Nicklas Backstrom was banned from playing in the gold medal game in Sochi after a positive drug test, but was later exonerated by the Intenational Olympic Committee and finally received his silver medal last summer. But the Anti-Doping Agency is appealing that ruling.
The Hockey News

The Hockey News

Washington Capitals center Nicklas Backstrom was cleared of any wrongdoing and had his Olympic silver medal awarded to him six months month after a positive drug test in Sochi, but if the World Anti-Doping Agency (WADA) has anything to say about it, Backstrom is still guilty of cheating.

A spokesman for WADA confirmed to that the agency has appealed the decision by the International Olympic Committee (IOC) and the International Ice Hockey Federation (IIHF) to clear Backstrom of any wrongdoing to the Court of Arbitration for Sport in Switzerland.

“The decision to exonerate the athlete was recently appealed by WADA to the Court of Arbitration for Sport,” WADA’s senior manager of media relations and communications Ben Nichols wrote in an email to “As with all pending cases, and adhering to the proper and normal respect for the integrity of the legal process, WADA will refrain from commenting on the subject until the appeal has been completed and a decision rendered by the Court of Arbitration for Sport.”

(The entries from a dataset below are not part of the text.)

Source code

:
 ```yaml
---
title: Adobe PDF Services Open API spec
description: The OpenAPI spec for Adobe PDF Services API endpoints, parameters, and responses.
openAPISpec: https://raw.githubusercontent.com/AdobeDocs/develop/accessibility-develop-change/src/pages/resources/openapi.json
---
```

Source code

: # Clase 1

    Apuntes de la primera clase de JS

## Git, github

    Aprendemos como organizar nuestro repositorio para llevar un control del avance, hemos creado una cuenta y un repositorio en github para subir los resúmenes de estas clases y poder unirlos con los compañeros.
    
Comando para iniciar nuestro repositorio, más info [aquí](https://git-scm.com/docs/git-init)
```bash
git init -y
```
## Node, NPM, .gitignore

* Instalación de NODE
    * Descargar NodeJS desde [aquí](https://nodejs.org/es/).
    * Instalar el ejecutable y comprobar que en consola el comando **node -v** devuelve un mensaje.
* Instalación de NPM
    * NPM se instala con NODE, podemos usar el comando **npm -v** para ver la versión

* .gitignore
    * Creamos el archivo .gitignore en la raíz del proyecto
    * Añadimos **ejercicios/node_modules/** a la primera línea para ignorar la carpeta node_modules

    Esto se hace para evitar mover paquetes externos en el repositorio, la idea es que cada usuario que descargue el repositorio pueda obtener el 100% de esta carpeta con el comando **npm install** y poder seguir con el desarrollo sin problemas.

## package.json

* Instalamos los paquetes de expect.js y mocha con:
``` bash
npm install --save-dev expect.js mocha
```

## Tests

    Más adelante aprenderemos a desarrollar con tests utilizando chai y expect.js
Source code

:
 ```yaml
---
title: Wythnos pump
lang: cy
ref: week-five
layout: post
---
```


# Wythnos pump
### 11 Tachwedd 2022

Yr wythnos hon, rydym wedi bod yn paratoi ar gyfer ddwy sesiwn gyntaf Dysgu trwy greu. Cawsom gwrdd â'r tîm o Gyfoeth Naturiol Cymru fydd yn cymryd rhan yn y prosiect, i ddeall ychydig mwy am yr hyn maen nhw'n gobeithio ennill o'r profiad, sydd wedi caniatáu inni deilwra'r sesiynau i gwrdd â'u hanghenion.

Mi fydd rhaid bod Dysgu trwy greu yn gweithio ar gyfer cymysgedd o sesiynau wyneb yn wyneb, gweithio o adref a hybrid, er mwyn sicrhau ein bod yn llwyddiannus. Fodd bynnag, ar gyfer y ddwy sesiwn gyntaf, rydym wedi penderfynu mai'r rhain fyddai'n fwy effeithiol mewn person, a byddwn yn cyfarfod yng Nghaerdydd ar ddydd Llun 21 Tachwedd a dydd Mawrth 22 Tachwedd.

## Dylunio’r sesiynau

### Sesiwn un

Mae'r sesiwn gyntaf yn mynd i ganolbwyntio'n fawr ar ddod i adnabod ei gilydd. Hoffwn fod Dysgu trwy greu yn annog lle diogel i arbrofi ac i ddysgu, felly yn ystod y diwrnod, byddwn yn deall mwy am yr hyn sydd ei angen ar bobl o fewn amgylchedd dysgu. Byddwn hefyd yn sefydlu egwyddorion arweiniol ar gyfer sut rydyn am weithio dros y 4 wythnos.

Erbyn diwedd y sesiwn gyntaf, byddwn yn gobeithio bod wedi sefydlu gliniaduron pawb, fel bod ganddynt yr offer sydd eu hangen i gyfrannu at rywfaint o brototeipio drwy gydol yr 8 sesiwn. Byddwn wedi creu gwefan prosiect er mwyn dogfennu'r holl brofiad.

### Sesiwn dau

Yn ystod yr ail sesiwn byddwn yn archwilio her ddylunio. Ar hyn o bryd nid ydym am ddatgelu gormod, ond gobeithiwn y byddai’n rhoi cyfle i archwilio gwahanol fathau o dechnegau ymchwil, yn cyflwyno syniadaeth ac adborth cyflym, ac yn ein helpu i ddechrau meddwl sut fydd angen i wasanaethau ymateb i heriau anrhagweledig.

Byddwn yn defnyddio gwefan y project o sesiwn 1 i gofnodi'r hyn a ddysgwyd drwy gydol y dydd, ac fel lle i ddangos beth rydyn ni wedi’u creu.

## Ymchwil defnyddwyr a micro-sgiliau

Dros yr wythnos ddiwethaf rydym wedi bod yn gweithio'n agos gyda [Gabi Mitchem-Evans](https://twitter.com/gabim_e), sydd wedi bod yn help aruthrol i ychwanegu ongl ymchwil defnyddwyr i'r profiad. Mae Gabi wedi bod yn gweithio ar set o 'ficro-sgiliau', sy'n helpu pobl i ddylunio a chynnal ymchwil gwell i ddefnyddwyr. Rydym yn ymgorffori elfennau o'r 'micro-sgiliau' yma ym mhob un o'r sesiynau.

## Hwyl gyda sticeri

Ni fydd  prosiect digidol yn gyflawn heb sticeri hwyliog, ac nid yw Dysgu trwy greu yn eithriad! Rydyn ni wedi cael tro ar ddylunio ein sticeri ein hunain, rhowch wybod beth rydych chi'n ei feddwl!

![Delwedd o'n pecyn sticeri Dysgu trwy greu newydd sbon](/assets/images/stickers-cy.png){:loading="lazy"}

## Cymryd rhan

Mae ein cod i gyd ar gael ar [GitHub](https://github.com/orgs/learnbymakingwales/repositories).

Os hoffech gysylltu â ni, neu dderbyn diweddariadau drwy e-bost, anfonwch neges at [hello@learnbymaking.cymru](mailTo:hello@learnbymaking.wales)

WADA would not say on what grounds it is appealing the ruling, nor would it speculate on whether a successful appeal would mean Backstrom would be once again stripped of the silver medal he received about a month after the Olympics. If the appeal succeeds, it would stand to reason Backstrom would lose his medal and be suspended from international competition. In any event, WADA is either not buying the notion that Backstrom was an innocent victim or believes athletes are responsible for what they put in their bodies regardless of the circumstances.

Backstrom found out just hours before the gold medal game, in which Canada beat Sweden 3-0, that he was banned from the gold medal game by the IOC after both the ‘A’ and ‘B’ samples of his drug test were positive for pseudoephedrine, a substance found in Zyrtec-D, an allergy medication Backstrom had taken for seven years prior and had used when he played in three previous World Championships and two Olympics. Backstrom claimed he had disclosed that he was using the over-the-counter medication prior to being tested after Sweden’s win over Slovenia in the quarterfinal game.

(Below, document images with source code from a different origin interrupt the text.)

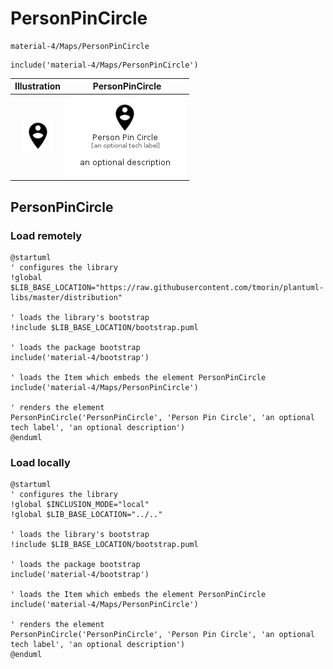 # PersonPinCircle


```text
material-4/Maps/PersonPinCircle
```

```text
include('material-4/Maps/PersonPinCircle')
```



| Illustration | PersonPinCircle |
| :---: | :---: |
| ![illustration for Illustration](../../material-4/Maps/PersonPinCircle.png) | ![illustration for PersonPinCircle](../../material-4/Maps/PersonPinCircle.Local.png) |




## PersonPinCircle

### Load remotely
```plantuml
@startuml
' configures the library
!global $LIB_BASE_LOCATION="https://raw.githubusercontent.com/tmorin/plantuml-libs/master/distribution"

' loads the library's bootstrap
!include $LIB_BASE_LOCATION/bootstrap.puml

' loads the package bootstrap
include('material-4/bootstrap')

' loads the Item which embeds the element PersonPinCircle
include('material-4/Maps/PersonPinCircle')

' renders the element
PersonPinCircle('PersonPinCircle', 'Person Pin Circle', 'an optional tech label', 'an optional description')
@enduml
```

### Load locally
```plantuml
@startuml
' configures the library
!global $INCLUSION_MODE="local"
!global $LIB_BASE_LOCATION="../.."

' loads the library's bootstrap
!include $LIB_BASE_LOCATION/bootstrap.puml

' loads the package bootstrap
include('material-4/bootstrap')

' loads the Item which embeds the element PersonPinCircle
include('material-4/Maps/PersonPinCircle')

' renders the element
PersonPinCircle('PersonPinCircle', 'Person Pin Circle', 'an optional tech label', 'an optional description')
@enduml
```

Backstrom said he had already had the medication approved by Team Sweden’s medical staff, an assertion that was backed up by team doctor Bjorn Waldeback. At the time the chief physician for the IIHF referred to Backstrom as “an innocent victim.”

The IOC later relented on its decision to suspend Backstrom and exonerated him. It also awarded him his silver medal. Pseudoephedrine is not a banned substance in the NHL.

In its ruling, the IOC’s Disciplinary Committee said, “there was no indication of any intent of the athlete to improve his performance by taking a prohibited substance.” It also pinned the blame squarely on the shoulders of the Swedish doctor. “(Waldeback) made a serious error in advising the athlete that his use of Zyrtec-D would not give rise to an adverse analytical finding,” it said.